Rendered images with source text
┌──

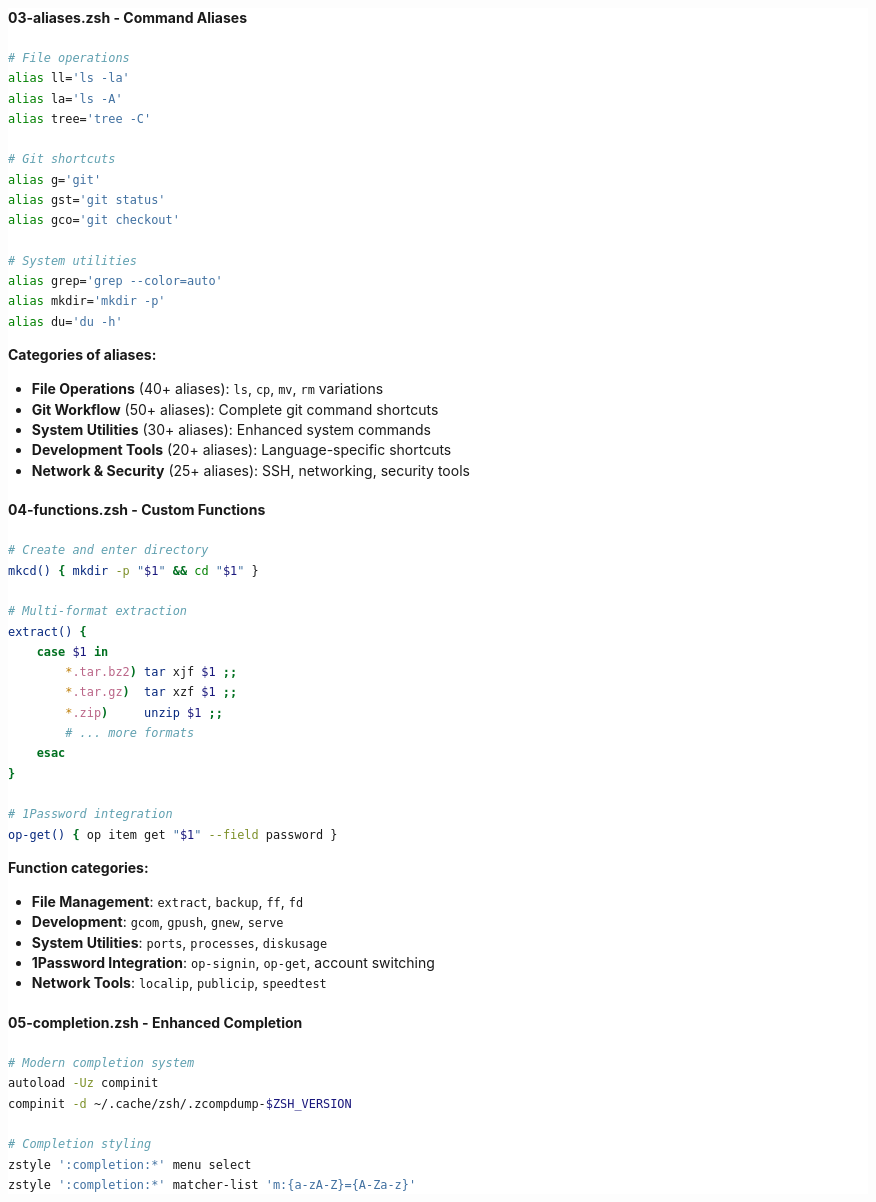 #### 03-aliases.zsh - Command Aliases
```bash
# File operations
alias ll='ls -la'
alias la='ls -A'
alias tree='tree -C'

# Git shortcuts
alias g='git'
alias gst='git status'
alias gco='git checkout'

# System utilities
alias grep='grep --color=auto'
alias mkdir='mkdir -p'
alias du='du -h'
```

**Categories of aliases:**
- **File Operations** (40+ aliases): `ls`, `cp`, `mv`, `rm` variations
- **Git Workflow** (50+ aliases): Complete git command shortcuts
- **System Utilities** (30+ aliases): Enhanced system commands
- **Development Tools** (20+ aliases): Language-specific shortcuts
- **Network & Security** (25+ aliases): SSH, networking, security tools

#### 04-functions.zsh - Custom Functions
```bash
# Create and enter directory
mkcd() { mkdir -p "$1" && cd "$1" }

# Multi-format extraction
extract() {
    case $1 in
        *.tar.bz2) tar xjf $1 ;;
        *.tar.gz)  tar xzf $1 ;;
        *.zip)     unzip $1 ;;
        # ... more formats
    esac
}

# 1Password integration
op-get() { op item get "$1" --field password }
```

**Function categories:**
- **File Management**: `extract`, `backup`, `ff`, `fd`
- **Development**: `gcom`, `gpush`, `gnew`, `serve`
- **System Utilities**: `ports`, `processes`, `diskusage`
- **1Password Integration**: `op-signin`, `op-get`, account switching
- **Network Tools**: `localip`, `publicip`, `speedtest`

#### 05-completion.zsh - Enhanced Completion
```bash
# Modern completion system
autoload -Uz compinit
compinit -d ~/.cache/zsh/.zcompdump-$ZSH_VERSION

# Completion styling
zstyle ':completion:*' menu select
zstyle ':completion:*' matcher-list 'm:{a-zA-Z}={A-Za-z}'
```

└──

- [WHAT IS NEEDED]:
Locate the word "zstyle" in the data above. Copy every line carrying it.

- [EXERCISE OUTPUT]:
zstyle ':completion:*' menu select
zstyle ':completion:*' matcher-list 'm:{a-zA-Z}={A-Za-z}'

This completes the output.